Mystery Play Internet Radio

Old Time Radio Lives Here!

Mystery Play Internet Radio has been broadcasting old time radio on the internet for over 17 years. MPIR has evolved from simple playlists of mp3 formatted radio plays to sophisticated live stream programming to net casting on various listening devices. Clyde J. Kell the owner and operator of Mystery Play Internet Radio has only one purpose and passion. To enable as many people as possible from all over the world the ability to listen and share old time radio. My creativity now extends to creating works of visual art in water color and illustrations.

 

Jack Webb Radio Works

Hello MPIR Fans,
Playing now on the MPIR Mystery stream is the radio works of Jack Webb.
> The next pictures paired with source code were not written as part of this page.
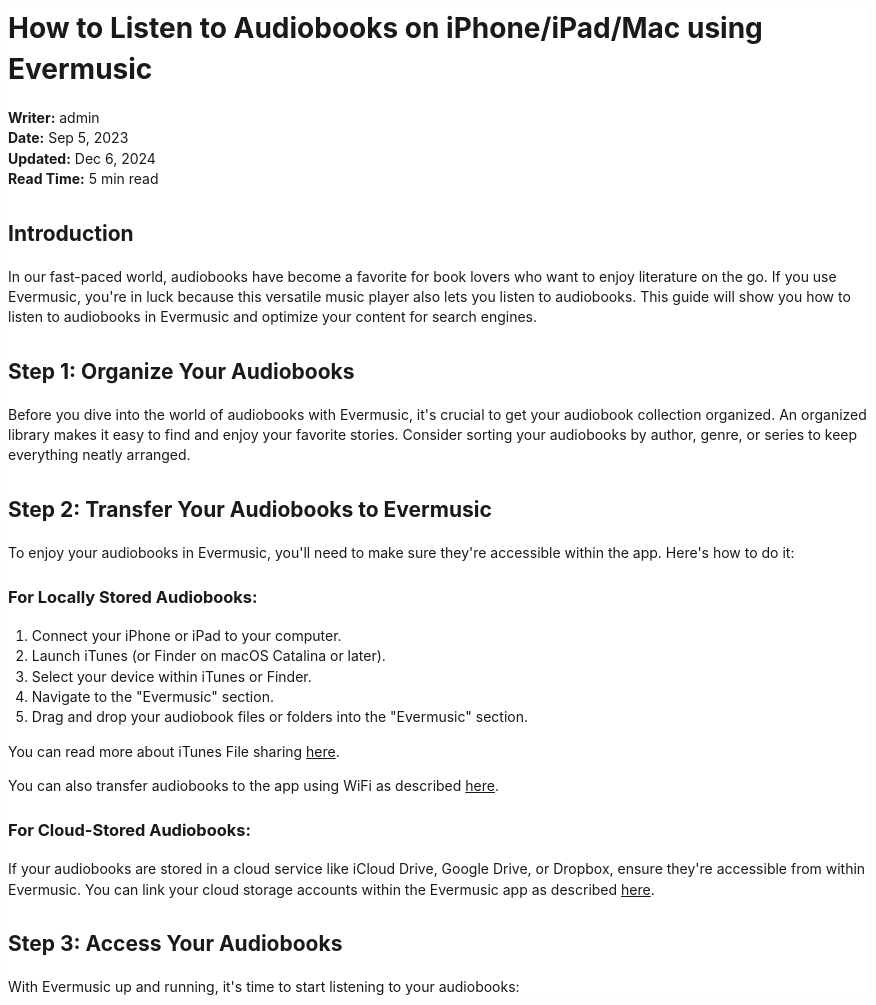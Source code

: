 # How to Listen to Audiobooks on iPhone/iPad/Mac using Evermusic

**Writer:** admin  
**Date:** Sep 5, 2023  
**Updated:** Dec 6, 2024  
**Read Time:** 5 min read

## Introduction

In our fast-paced world, audiobooks have become a favorite for book lovers who want to enjoy literature on the go. If you use Evermusic, you're in luck because this versatile music player also lets you listen to audiobooks. This guide will show you how to listen to audiobooks in Evermusic and optimize your content for search engines.

## Step 1: Organize Your Audiobooks

Before you dive into the world of audiobooks with Evermusic, it's crucial to get your audiobook collection organized. An organized library makes it easy to find and enjoy your favorite stories. Consider sorting your audiobooks by author, genre, or series to keep everything neatly arranged.

## Step 2: Transfer Your Audiobooks to Evermusic

To enjoy your audiobooks in Evermusic, you'll need to make sure they're accessible within the app. Here's how to do it:

### For Locally Stored Audiobooks:

1. Connect your iPhone or iPad to your computer.
2. Launch iTunes (or Finder on macOS Catalina or later).
3. Select your device within iTunes or Finder.
4. Navigate to the "Evermusic" section.
5. Drag and drop your audiobook files or folders into the "Evermusic" section.

You can read more about iTunes File sharing [here](https://www.everappz.com/post/how-to-play-local-itunes-files-on-my-iphone).

You can also transfer audiobooks to the app using WiFi as described [here](https://www.everappz.com/post/how-to-transfer-files-wirelessly-from-a-computer-to-an-iphone-using-wifi-drive).

### For Cloud-Stored Audiobooks:

If your audiobooks are stored in a cloud service like iCloud Drive, Google Drive, or Dropbox, ensure they're accessible from within Evermusic. You can link your cloud storage accounts within the Evermusic app as described [here](https://www.everappz.com/post/how-to-upload-my-files-to-the-cloud-storage-and-connect-them-to-evermusic-flacbox-evertag).

## Step 3: Access Your Audiobooks

With Evermusic up and running, it's time to start listening to your audiobooks:
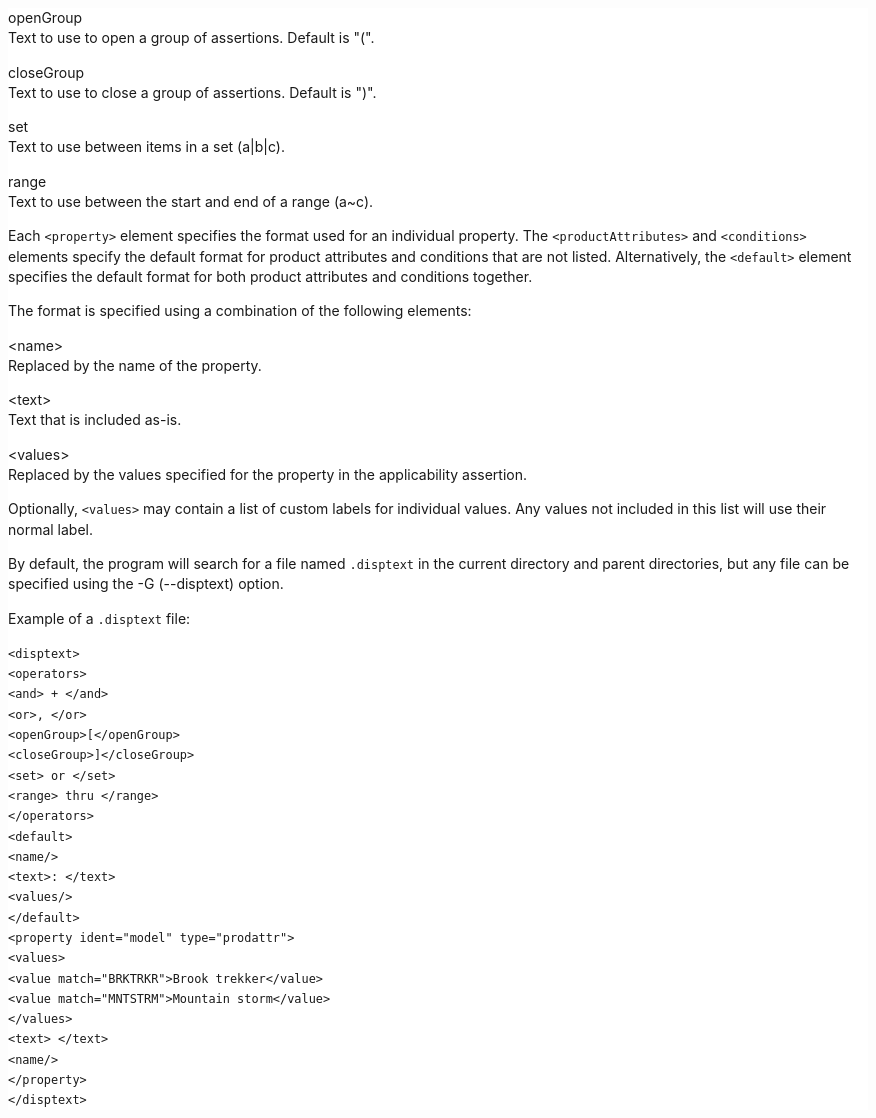 openGroup  
Text to use to open a group of assertions. Default is "(".

closeGroup  
Text to use to close a group of assertions. Default is ")".

set  
Text to use between items in a set (a\|b\|c).

range  
Text to use between the start and end of a range (a\~c).

Each `<property>` element specifies the format used for an individual
property. The `<productAttributes>` and `<conditions>` elements specify
the default format for product attributes and conditions that are not
listed. Alternatively, the `<default>` element specifies the default
format for both product attributes and conditions together.

The format is specified using a combination of the following elements:

&lt;name&gt;  
Replaced by the name of the property.

&lt;text&gt;  
Text that is included as-is.

&lt;values&gt;  
Replaced by the values specified for the property in the applicability
assertion.

Optionally, `<values>` may contain a list of custom labels for
individual values. Any values not included in this list will use their
normal label.

By default, the program will search for a file named `.disptext` in the
current directory and parent directories, but any file can be specified
using the -G (--disptext) option.

Example of a `.disptext` file:

    <disptext>
    <operators>
    <and> + </and>
    <or>, </or>
    <openGroup>[</openGroup>
    <closeGroup>]</closeGroup>
    <set> or </set>
    <range> thru </range>
    </operators>
    <default>
    <name/>
    <text>: </text>
    <values/>
    </default>
    <property ident="model" type="prodattr">
    <values>
    <value match="BRKTRKR">Brook trekker</value>
    <value match="MNTSTRM">Mountain storm</value>
    </values>
    <text> </text>
    <name/>
    </property>
    </disptext>
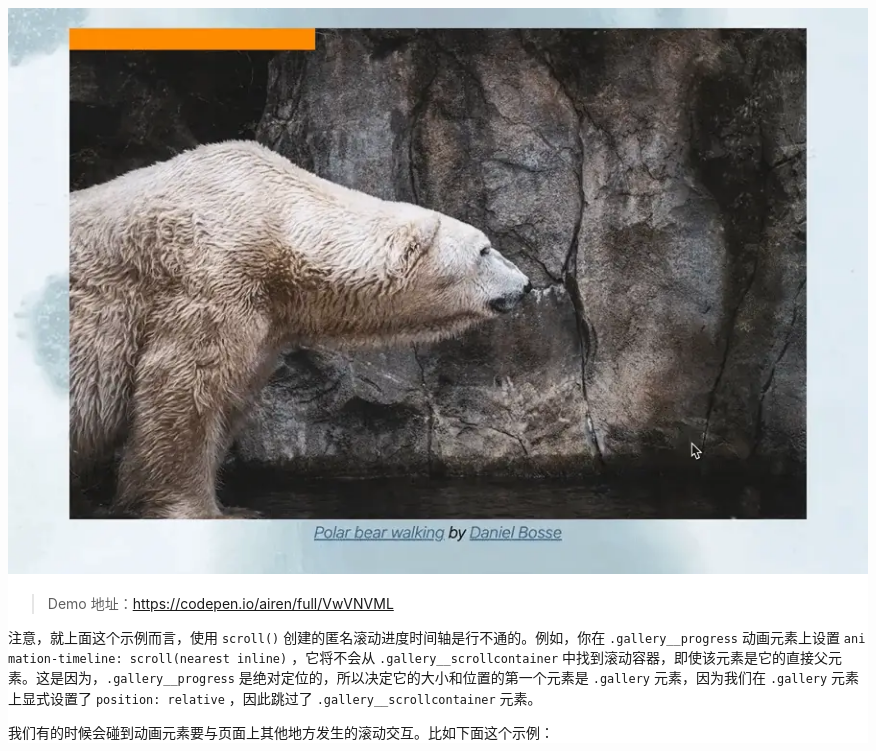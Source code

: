 ![img](./images/80f54201a9f5cc5b35edb037d9f3e75e.webp )

> Demo 地址：<https://codepen.io/airen/full/VwVNVML>

注意，就上面这个示例而言，使用 `scroll()` 创建的匿名滚动进度时间轴是行不通的。例如，你在 `.gallery__progress` 动画元素上设置 `animation-timeline: scroll(nearest inline)` ，它将不会从 `.gallery__scrollcontainer` 中找到滚动容器，即使该元素是它的直接父元素。这是因为，`.gallery__progress` 是绝对定位的，所以决定它的大小和位置的第一个元素是 `.gallery` 元素，因为我们在 `.gallery` 元素上显式设置了 `position: relative` ，因此跳过了 `.gallery__scrollcontainer` 元素。

我们有的时候会碰到动画元素要与页面上其他地方发生的滚动交互。比如下面这个示例：
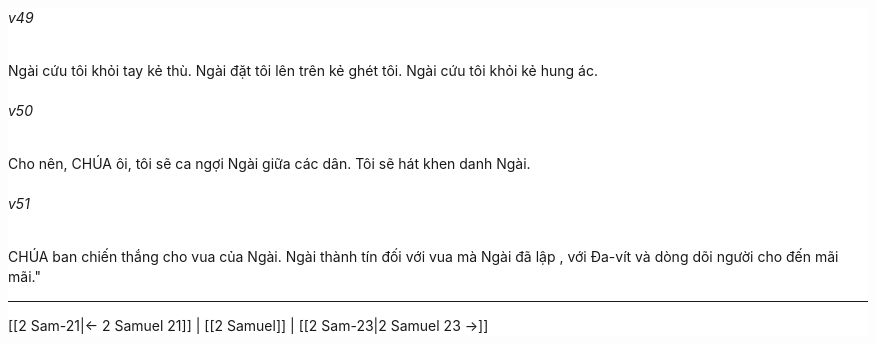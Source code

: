###### v49 
Ngài cứu tôi khỏi tay kẻ thù. Ngài đặt tôi lên trên kẻ ghét tôi. Ngài cứu tôi khỏi kẻ hung ác. 

###### v50 
Cho nên, CHÚA ôi, tôi sẽ ca ngợi Ngài giữa các dân. Tôi sẽ hát khen danh Ngài. 

###### v51 
CHÚA ban chiến thắng cho vua của Ngài. Ngài thành tín đối với vua mà Ngài đã lập , với Đa-vít và dòng dõi người cho đến mãi mãi."

***
[[2 Sam-21|← 2 Samuel 21]] | [[2 Samuel]] | [[2 Sam-23|2 Samuel 23 →]]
Along with a few video's found on YouTube placed in the MPIR Theater for your listening and viewing enjoyment.


John Randolph "Jack" Webb (April 2, 1920 – December 23, 1982), also known by the pen name John Randolph, was an American actor, television producer, director, and screenwriter, who ismost famous for his role as Sgt. Joe Friday in the Dragnet franchise (which he also created).
He was also the founder of his own production company, Mark VII Limited.

In San Francisco, there was a wartime shortage of announcers this led to a temporary appointment to his own radio show on ABC's KGO Radio. The Jack Webb Show was a half-hour comedy that had a limited run on ABC radio in 1946. Prior to that, he had a one-man program, One Out of Seven, on KGO in which he dramatized a news story from the previous week. By 1949, he had abandoned comedy for drama, and starred in Pat Novak for Hire, a radio show originating from KFRC about a man who worked as an unlicensed private detective. The program co-starred Raymond Burr. Pat Novak was notable for writing that imitated the hard-boiled style of such writers as Raymond Chandler, with lines such as: "She drifted into the room like 98 pounds of warm smoke. Her voice was hot and sticky--like a furnace full of marshmallows."

Webb's radio shows included Johnny Madero, Pier 23, Jeff Regan, Investigator, Murder and Mr. Malone, Pete Kelly's Blues, and One Out of Seven. Webb provided all of the voices on One Out of Seven, often vigorously attacking racial prejudice.

Webb's most famous motion-picture role was as the combat-hardened Marine Corps drill instructor at Parris Island in the 1957 film The D.I., with Don Dubbins as a callow Marine private. Webb's hard-nosed approach to this role, that of Drill Instructor Gunnery Sergeant James Moore, would be reflected in much of his later acting. But The D.I. was a box-office failure.

Dragnet and stardom

Webb had a featured role as a crime lab technician in the 1948 film He Walked by Night, based on the real-life murder of a California Highway Patrol man by Erwin Walker. The film was produced in semi-documentary style with technical assistance provided by Detective Sergeant Marty Wynn of the Los Angeles Police Department (LAPD). He Walked By Night's thinly veiled fictionalized recounting of the 1946 Walker crime spree gave Webb the idea for Dragnet: a recurring series based on real cases from LAPD police files, featuring authentic depictions of themodern police detective, including methods, mannerisms, and technical language.

With much assistance from Sgt. Marty Wynn and legendary LAPD chief William H. Parker, Dragnet premiered on NBC Radio in 1949 and ran till 1957. It was also picked up as a television series by NBC, which aired episodes each season from 1952 to 1959. Webb played Sgt. Joe Friday, and Barton Yarborough co-starred as Sgt. Ben Romero. After Yarborough's death, Ben Alexander joined the cast as Officer Frank Smith.

In announcing his vision of Dragnet, Webb said he intended to perform a service for the police by showing them as low-key working-class heroes.[citation needed] Dragnet moved away from earlier portrayals of the police in shows such as Jeff Regan and Pat Novak, which had often shown them as brutal and even corrupt. Dragnet became a successful television show in 1952. Barton Yarborough died of a heart attack in 1951, after filming only two episodes, and Barney Phillips (Sgt. Ed Jacobs) and Herbert Ellis (Officer Frank Smith) temporarily stepped in as partners. Veteran radio and film actor Ben Alexander soon took over the role of jovial, burly Officer Frank Smith. Alexander was popular and remained a cast member until the show's cancellation in 1959. In 1954, a full-length feature film adaptation of the series was released, starring Webb, Alexander, and Richard Boone.